By Juliana Kaplan; Business Insider
Senate Budget Committee chair Bernie Sanders says there’s “really, really good news” — for the wealthiest Americans.
In a Senate floor speech, the progressive senator from Vermont took aim at billionaires and CEOs, and called for the government to take action on social and climate spending.
“What I want to point out this afternoon is that while the vast majority of people in our country are hurting emotionally, they’re hurting economically, these are not difficult times for everybody,” Sanders said.
He said that for billionaires and CEOS of large corporations, “these times have not been bad — they in fact have been very, very good.”
Sanders was referencing the massive gains in net worths and profits that both groups have seen throughout the pandemic. In 2021 alone, American billionaires added $1 trillion to their wealth, according to an analysis from the left-leaning Americans for Tax Fairness (ATF). In 2020, CEOs got paid 351 times what typical workers made, according to research from the left-leaning Economic Policy Institute.
“Maybe the time is approaching that we should offer a unanimous resolution congratulating the billionaire class for their enormous success in moving this country into the oligarchic form of society that they have long desired,” Sanders said.

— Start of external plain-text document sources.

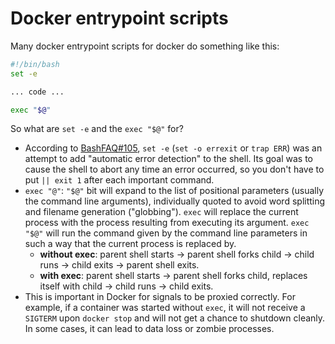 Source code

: # Docker entrypoint scripts

Many docker entrypoint scripts for docker do something like this:

```bash
#!/bin/bash
set -e

... code ...

exec "$@"
```

So what are `set -e` and the `exec "$@"` for?

- According to [BashFAQ#105](http://mywiki.wooledge.org/BashFAQ/105), `set -e` (`set -o errexit` or `trap ERR`) was an attempt to add "automatic error detection" to the shell. Its goal was to cause the shell to abort any time an error occurred, so you don't have to put `|| exit 1` after each important command.
- `exec "@"`: `"$@"` bit will expand to the list of positional parameters (usually the command line arguments), individually quoted to avoid word splitting and filename generation ("globbing"). `exec` will replace the current process with the process resulting from executing its argument. `exec "$@"` will run the command given by the command line parameters in such a way that the current process is replaced by.
  - **without exec**: parent shell starts -> parent shell forks child -> child runs -> child exits -> parent shell exits.
  - **with exec**: parent shell starts -> parent shell forks child, replaces itself with child -> child runs -> child exits.
- This is important in Docker for signals to be proxied correctly. For example, if a container was started without `exec`, it will not receive a `SIGTERM` upon `docker stop` and will not get a chance to shutdown cleanly. In some cases, it can lead to data loss or zombie processes.
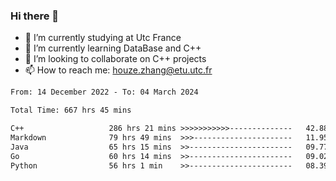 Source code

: ### Hi there 👋
- 🔭 I’m currently studying at Utc France
- 🌱 I’m currently learning DataBase and C++
- 👯 I’m looking to collaborate on C++ projects
- 📫 How to reach me: houze.zhang@etu.utc.fr

<!--START_SECTION:waka-->

```txt
From: 14 December 2022 - To: 04 March 2024

Total Time: 667 hrs 45 mins

C++                   286 hrs 21 mins >>>>>>>>>>>--------------   42.88 %
Markdown              79 hrs 49 mins  >>>----------------------   11.95 %
Java                  65 hrs 15 mins  >>-----------------------   09.77 %
Go                    60 hrs 14 mins  >>-----------------------   09.02 %
Python                56 hrs 1 min    >>-----------------------   08.39 %
```

<!--END_SECTION:waka-->
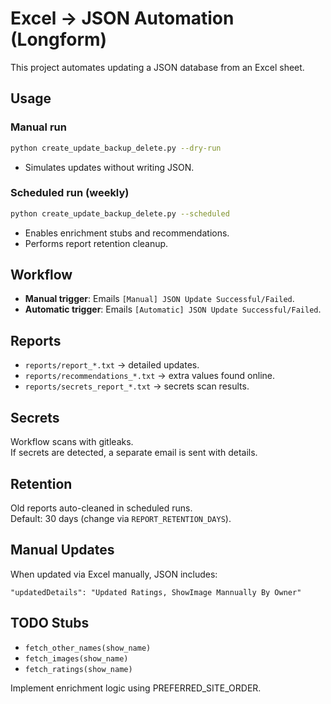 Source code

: 
# Excel → JSON Automation (Longform)

This project automates updating a JSON database from an Excel sheet.

## Usage

### Manual run
```bash
python create_update_backup_delete.py --dry-run
```
- Simulates updates without writing JSON.

### Scheduled run (weekly)
```bash
python create_update_backup_delete.py --scheduled
```
- Enables enrichment stubs and recommendations.
- Performs report retention cleanup.

## Workflow

- **Manual trigger**: Emails `[Manual] JSON Update Successful/Failed`.
- **Automatic trigger**: Emails `[Automatic] JSON Update Successful/Failed`.

## Reports

- `reports/report_*.txt` → detailed updates.  
- `reports/recommendations_*.txt` → extra values found online.  
- `reports/secrets_report_*.txt` → secrets scan results.  

## Secrets

Workflow scans with gitleaks.  
If secrets are detected, a separate email is sent with details.

## Retention

Old reports auto-cleaned in scheduled runs.  
Default: 30 days (change via `REPORT_RETENTION_DAYS`).

## Manual Updates

When updated via Excel manually, JSON includes:  
```
"updatedDetails": "Updated Ratings, ShowImage Mannually By Owner"
```

## TODO Stubs

- `fetch_other_names(show_name)`  
- `fetch_images(show_name)`  
- `fetch_ratings(show_name)`  

Implement enrichment logic using PREFERRED_SITE_ORDER.
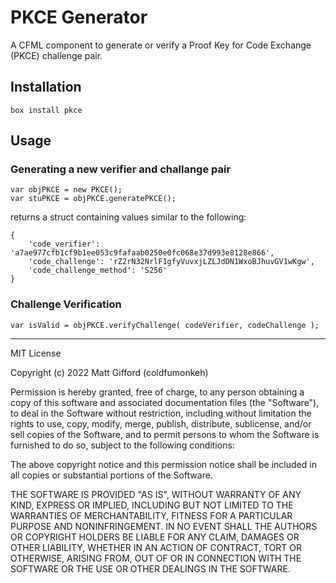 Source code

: # PKCE Generator

A CFML component to generate or verify a Proof Key for Code Exchange (PKCE) challenge pair.

## Installation

```
box install pkce
```

## Usage

### Generating a new verifier and challange pair


```
var objPKCE = new PKCE();
var stuPKCE = objPKCE.generatePKCE();
```

returns a struct containing values similar to the following:

```
{
    'code_verifier': 'a7ae977cfb1cf9b1ee053c9fafaab0250e0fc068e37d993e8128e866',
    'code_challenge': 'rZ2rN32NrlF1gfyVuvxjLZLJdDN1WxoBJhuvGV1wKgw',
    'code_challenge_method': 'S256'
}
```

### Challenge Verification

```
var isValid = objPKCE.verifyChallenge( codeVerifier, codeChallenge );
```



---

MIT License

Copyright (c) 2022 Matt Gifford (coldfumonkeh)

Permission is hereby granted, free of charge, to any person obtaining a copy of this software and associated documentation files (the "Software"), to deal in the Software without restriction, including without limitation the rights to use, copy, modify, merge, publish, distribute, sublicense, and/or sell copies of the Software, and to permit persons to whom the Software is furnished to do so, subject to the following conditions:

The above copyright notice and this permission notice shall be included in all copies or substantial portions of the Software.

THE SOFTWARE IS PROVIDED "AS IS", WITHOUT WARRANTY OF ANY KIND, EXPRESS OR IMPLIED, INCLUDING BUT NOT LIMITED TO THE WARRANTIES OF MERCHANTABILITY, FITNESS FOR A PARTICULAR PURPOSE AND NONINFRINGEMENT. IN NO EVENT SHALL THE AUTHORS OR COPYRIGHT HOLDERS BE LIABLE FOR ANY CLAIM, DAMAGES OR OTHER LIABILITY, WHETHER IN AN ACTION OF CONTRACT, TORT OR OTHERWISE, ARISING FROM, OUT OF OR IN CONNECTION WITH THE SOFTWARE OR THE USE OR OTHER DEALINGS IN THE SOFTWARE. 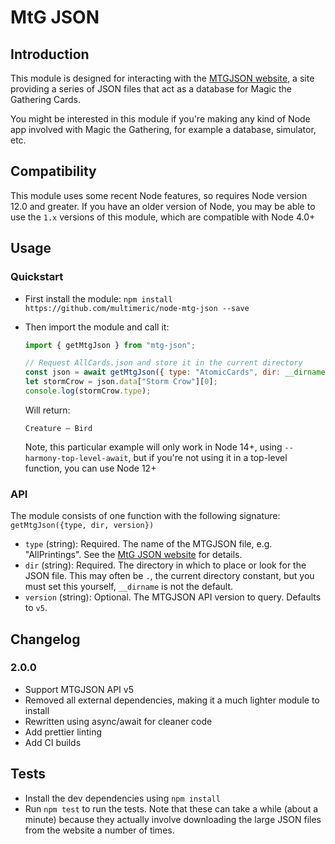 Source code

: # MtG JSON

## Introduction

This module is designed for interacting with the [MTGJSON website](http://mtgjson.com/), a site providing
a series of JSON files that act as a database for Magic the Gathering Cards.

You might be interested in this module if you're making any kind of Node app involved with Magic the Gathering,
for example a database, simulator, etc.

## Compatibility

This module uses some recent Node features, so requires Node version 12.0 and greater. If you have an older version of
Node, you may be able to use the `1.x` versions of this module, which are compatible with Node 4.0+

## Usage

### Quickstart

- First install the module:
  `npm install https://github.com/multimeric/node-mtg-json --save`

- Then import the module and call it:

  ```javascript
  import { getMtgJson } from "mtg-json";

  // Request AllCards.json and store it in the current directory
  const json = await getMtgJson({ type: "AtomicCards", dir: __dirname });
  let stormCrow = json.data["Storm Crow"][0];
  console.log(stormCrow.type);
  ```

  Will return:

  ```
  Creature — Bird
  ```

  Note, this particular example will only work in Node 14+, using `--harmony-top-level-await`, but if you're not using
  it in a top-level function, you can use Node 12+

### API

The module consists of one function with the following signature: `getMtgJson({type, dir, version})`

- `type` (string): Required. The name of the MTGJSON file, e.g. "AllPrintings". See the [MtG JSON website](http://mtgjson.com/) for details.
- `dir` (string): Required. The directory in which to place or look for the JSON file. This may often be `.`, the current directory constant, but you must set this yourself, `__dirname` is not the default.
- `version` (string): Optional. The MTGJSON API version to query. Defaults to `v5`.

## Changelog

### 2.0.0

- Support MTGJSON API v5
- Removed all external dependencies, making it a much lighter module to install
- Rewritten using async/await for cleaner code
- Add prettier linting
- Add CI builds

## Tests

- Install the dev dependencies using `npm install`
- Run `npm test` to run the tests. Note that these can take a while (about a minute) because they actually involve downloading the large JSON files from the website a number of times.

An oligarchy is a form of government in which a small group of people hold the power. It’s a familiar refrain for Sanders, who has been an adamant proponent of increased taxes on the wealthy, and has pushed for an $6 trillion social spending and infrastructure package.
“When overwhelming numbers of the American people know that it is beyond absurd that some billionaires and large profitable corporations don’t pay a nickel in federal income tax, maybe just maybe we might want to change our tax system so that the rich and the powerful start paying their fair share of taxes,” Sanders said.
But Democrats have struggled to pass President Joe Biden’s ambitious social spending package, which Biden initially proposed should be offset by taxes on high-earning Americans and corporations. But both of those taxes were eventually torpedoed by centrist Democrat Kyrsten Sinema, a senator from Arizona. A tax on billionaires’ unrealized gains — such as the value their stocks accrue — was scrapped within a day. Sen. Joe Manchin, a centrist from West Virginia, eventually pumped the brakes completely on the package.
In his speech, Sanders said it was time for the Senate to vote on expanding Medicare, home healthcare, negotiating drug prices, paid sick and family leave, and universal pre-K — provisions that had been discussed in previous iterations of the bill.
It’s unclear what a future package will look like, although Manchin has offered hints that provisions like universal pre-K and prescription-drug price controls would get his stamp of approval.